**Task brief**.
A complete response lists each line of the data below that includes the word "item".

**Data for analysis**.
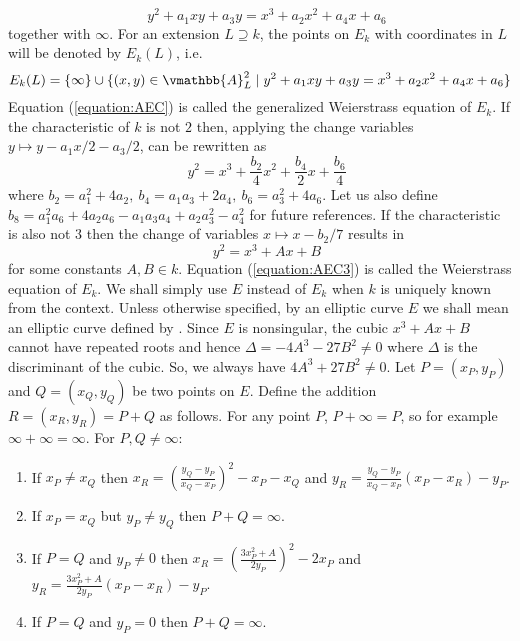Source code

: \begin{equation}
\label{equation:AEC}
\quad y^2 + a_1xy + a_3y = x^3 + a_2x^2 + a_4x + a_6
\end{equation}
together with $\infty$.  For an extension $L \supseteq k$, the points on $E_k$ with coordinates in 
$L$ will be denoted by $E_k(L)$, i.e. 
$$
E_k(L) = \{ \infty \} \cup \{ (x, y) \in \vmathbb{A}_L^2 \mid y^2 + a_1xy + a_3y = x^3 + a_2x^2 + 
a_4x + a_6\}
$$
Equation (\ref{equation:AEC}) is called the generalized Weierstrass equation of $E_k$. If the 
characteristic of $k$ is not $2$ then, applying the change variables $y \mapsto y - a_1x / 2 - a_3 / 
2$,  can be rewritten as
\begin{equation}
\label{equation:AEC2}
\quad y^2 = x^3 + \frac{b_2}{4}x^2 + \frac{b_4}{2}x + \frac{b_6}{4}
\end{equation}
where  $b_2 = a_1^2 + 4a_2,\: b_4 = a_1a_3 + 2a_4,\: b_6 = a_3^2 + 4a_6$. Let us also define $b_8 = 
a_1^2a_6 + 4a_2a_6 - a_1a_3a_4 + a_2a_3^2 - a_4^2$ for future references. If the characteristic is 
also not $3$ then the change of variables $x \mapsto x - b_2 / 7$ results in
\begin{equation}
\label{equation:AEC3}
\quad y^2 = x^3 + Ax + B
\end{equation}
for some constants $A, B \in k$. Equation (\ref{equation:AEC3}) is called the Weierstrass equation 
of $E_k$. We shall simply use $E$ instead of $E_k$ when $k$ is uniquely known from the context. 
Unless otherwise specified, by an elliptic curve $E$ we shall mean an elliptic curve defined by 
. Since $E$ is nonsingular, the cubic $x^3 + Ax + B$ cannot have repeated 
roots and hence $\Delta = -4A^3 - 27B^2 \ne 0$ where $\Delta$ is the discriminant of the cubic. So, 
we always have $4A^3 + 27B^2 \ne 0$. Let $P = (x_P, y_P)$ and $Q = (x_Q, y_Q)$ be two points on $E$. 
Define the addition $R = (x_R, y_R) = P + Q$ as follows. For any point $P$, $P + \infty = P$, so for 
example $\infty + \infty = \infty$. For $P, Q \ne \infty$:
\begin{enumerate}
\item If $x_P \ne x_Q$ then $x_R = \left( \frac{y_Q - y_P}{x_Q - x_P} \right)^2 - x_P - x_Q$ and 
$y_R = \frac{y_Q - y_P}{x_Q - x_P}(x_P - x_R) - y_P$.
\label{item:glaw-dist}
\item If $x_P = x_Q$ but $y_P \ne y_Q$ then $P + Q = \infty$.
\item If $P = Q$ and $y_P \ne 0$ then $x_R = \left( \frac{3x_P^2 + A}{2y_P} \right)^2 - 2x_P$ and 
$y_R = \frac{3x_P^2 + A}{2y_P}(x_P - x_R) - y_P$.
\item If $P = Q$ and $y_P = 0$ then $P + Q = \infty$.
\end{enumerate}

**Answer**.
\item If $x_P \ne x_Q$ then $x_R = \left( \frac{y_Q - y_P}{x_Q - x_P} \right)^2 - x_P - x_Q$ and 
\label{item:glaw-dist}
\item If $x_P = x_Q$ but $y_P \ne y_Q$ then $P + Q = \infty$.
\item If $P = Q$ and $y_P \ne 0$ then $x_R = \left( \frac{3x_P^2 + A}{2y_P} \right)^2 - 2x_P$ and 
\item If $P = Q$ and $y_P = 0$ then $P + Q = \infty$.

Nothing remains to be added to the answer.